If left unchecked, global warming will pose serious challenges for agriculture. Rising temperatures, decreased snowpack, and potential changes in rainfall patterns are expected to influence the selection of California crops and how these crops are grown. To help avert the detrimental effects if global warming on California’s largest industries, including agriculture, the state legislature passed and Governor Schwarzenegger signed into law the Global Warming Solutions Act (AB 32) in 2006. The law requires the state to reduce its global warming pollution to 1990 levels by 2020—a reduction of approximately 29 percent (see box).
Benefits for Farmers
By the end of 2008, the California Air Resources Board (CARB) will identify a package of policies and regulations to meet the 2020 emissions reduction requirement. California farmers have many opportunities to benefit while helping the state reach the 2020 requirement:
- Incentives—Farmers may receive financial incentives to help implement climate-friendly agricultural practices such as more efficient use of water and fertilizer, and improved (i.e., lower impact) pest management. A potential source of incentive funding is a staterun auction of global warming emission allowances in a cap-and-trade system.
- Offsets—The global warming emissions reduced through certain agricultural projects, such as methane digesters for livestock waste¹, may be able to be sold as “offsets” to other entities that emit global warming pollution, and count toward emissions reduction targets. For offset projects to qualify, the emissions reduced through the project must be permanent, verifiable, and quantifiable with a high level of confidence.
- Bioenergy—Some farmers may be able to use crop waste, or grow new crops, to produce low-carbon fuels for the electricity or transportation sector. These “biofuels” can help the state meet regulatory requirements for cleaner electricity and fuels.
How AB 32 Could Affect Agricultural Projects
Regulations: Many agricultural activities are not easily subject to regulation and will likely be exempt from initial mandatory reductions, but the sector could benefit indirectly from regulations developed for the industrial, electricity, and transportation sectors. For example, regulations that create financial incentives for bioenergy use will likely increase the value of crop and forest residues used for low-carbon bioenergy, providing California farmers with the opportunity to capitalize on these increased prices.
Two existing regulations already offer potential benefits for farmers.
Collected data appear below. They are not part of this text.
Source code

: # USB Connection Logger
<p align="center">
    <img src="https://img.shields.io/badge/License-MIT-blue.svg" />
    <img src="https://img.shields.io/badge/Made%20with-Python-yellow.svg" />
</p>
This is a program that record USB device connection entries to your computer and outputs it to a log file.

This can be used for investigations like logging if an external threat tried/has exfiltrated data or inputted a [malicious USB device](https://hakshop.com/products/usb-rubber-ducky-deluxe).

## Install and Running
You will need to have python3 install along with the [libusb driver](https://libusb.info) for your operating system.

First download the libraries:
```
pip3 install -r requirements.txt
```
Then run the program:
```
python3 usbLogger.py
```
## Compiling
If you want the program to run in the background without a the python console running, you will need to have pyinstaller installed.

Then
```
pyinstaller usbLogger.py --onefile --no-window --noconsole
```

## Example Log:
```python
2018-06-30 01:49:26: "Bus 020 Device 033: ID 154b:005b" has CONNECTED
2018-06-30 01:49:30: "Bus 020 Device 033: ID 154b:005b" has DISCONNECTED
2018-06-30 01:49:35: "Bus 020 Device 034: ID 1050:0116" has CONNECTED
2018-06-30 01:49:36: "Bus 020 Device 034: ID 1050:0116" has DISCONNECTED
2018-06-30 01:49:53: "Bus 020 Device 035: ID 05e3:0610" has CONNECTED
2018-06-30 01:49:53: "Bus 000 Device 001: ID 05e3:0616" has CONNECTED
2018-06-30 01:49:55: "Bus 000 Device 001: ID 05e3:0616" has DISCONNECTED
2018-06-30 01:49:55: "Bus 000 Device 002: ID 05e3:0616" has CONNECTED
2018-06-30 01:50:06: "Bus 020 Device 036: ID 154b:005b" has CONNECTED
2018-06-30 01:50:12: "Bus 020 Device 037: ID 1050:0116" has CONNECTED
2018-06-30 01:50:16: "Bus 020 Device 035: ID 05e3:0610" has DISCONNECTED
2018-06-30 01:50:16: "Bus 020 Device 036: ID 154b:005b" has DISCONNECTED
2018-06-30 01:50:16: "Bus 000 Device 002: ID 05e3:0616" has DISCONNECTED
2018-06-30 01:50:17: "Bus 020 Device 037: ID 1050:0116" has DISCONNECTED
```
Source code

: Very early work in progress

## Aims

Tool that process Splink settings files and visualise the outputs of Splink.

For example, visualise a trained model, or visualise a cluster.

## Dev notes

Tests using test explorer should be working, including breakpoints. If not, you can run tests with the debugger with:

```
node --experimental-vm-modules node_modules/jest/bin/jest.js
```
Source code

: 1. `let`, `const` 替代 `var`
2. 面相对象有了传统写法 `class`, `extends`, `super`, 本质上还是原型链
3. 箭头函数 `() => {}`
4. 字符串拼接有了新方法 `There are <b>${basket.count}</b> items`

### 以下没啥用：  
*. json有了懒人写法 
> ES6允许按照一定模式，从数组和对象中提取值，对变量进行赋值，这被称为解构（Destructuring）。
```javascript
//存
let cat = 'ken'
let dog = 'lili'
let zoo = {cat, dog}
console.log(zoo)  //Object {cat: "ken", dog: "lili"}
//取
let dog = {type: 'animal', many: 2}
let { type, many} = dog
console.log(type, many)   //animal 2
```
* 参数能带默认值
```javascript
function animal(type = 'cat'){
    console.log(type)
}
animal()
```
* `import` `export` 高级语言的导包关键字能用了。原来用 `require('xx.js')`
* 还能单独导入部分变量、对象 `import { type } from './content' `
Under the state’s existing renewable electricity standard, methane captured from manure is considered a renewable energy resource and can be used directly by farmers to power onsite operations or sold to electric utilities. Capturing methane provides dual benefits of generating electricity while cutting agricultural global warming emissions. In addition, CARB is in the process of developing a Low Carbon Fuel Standard that requires at least a 10 percent reduction in the average global warming pollution from transportation fuels by 2020. The sustainable development and use of biofuels, such as ethanol and biodiesel, will likely be a key compliance strategy.
Incentives and Offsets
Many anticipate that CARB will adopt a “cap-and-trade” program as part of AB 32. In this program, regulators establish a “cap” that limits the emissions from major California polluters to a level lower than their current emissions. The emissions required under the new cap are divided into individual permits (also called allowances”) that represent the right to emit that amount.
Some or possibly all of the emissions allowances will likely be distributed on the basis of a state auction. Auction revenues could be used to provide incentives for a number of different agriculture related emissions reduction initiatives that benefit both the farmer and the environment, such as improved pest management, carbon sequestration in soil, crop switching, water use efficiency, and energy efficiency.
A CARB-regulated cap-and-trade program may also include a provision for allowing capped entities to achieve a portion of their emissions reductions through the purchase of “offsets” instead of making direct emission reductions. Some agricultural mitigation options such as the use of methane digesters registered with the Climate Action Registry, or nitrogen management (no protocol yet established), may be good offset candidates and could be a source of additional revenue in the agricultural sector, as the emissions reduced through these projects take on financial value. However, if unlimited amounts of offsets from around the world are allowed to flood the California market, this could depress the price of offsets and inhibit the development and value of offset projects in California.
The ways in which agriculture contributes to global warming, in terms of the emissions it produces, are still not precisely understood. For example, the expansion of bioenergy could help significantly reduce emissions from the transportation and electricity sectors, but this expansion has implications for agricultural emissions if large amounts of fossil fuels are used to produce those fuels. Effects on biodiversity, water and soil quality, and food production must be carefully evaluated. Further research on the complexities of the nitrogen cycle, particularly regarding fertilizer use and soil management practices, is also needed.
Several practices may benefit farmland and farmers while reducing harmful global warming emissions such as carbon dioxide, methane, and nitrous oxide. More scientific research is needed in order to accurately quantify emissions reductions associated with these practices and prioritize their implementation.
¹California Climate Action Registry. 2007. Livestock project reporting protocol: Capturing and combusting methane from manure management systems. June.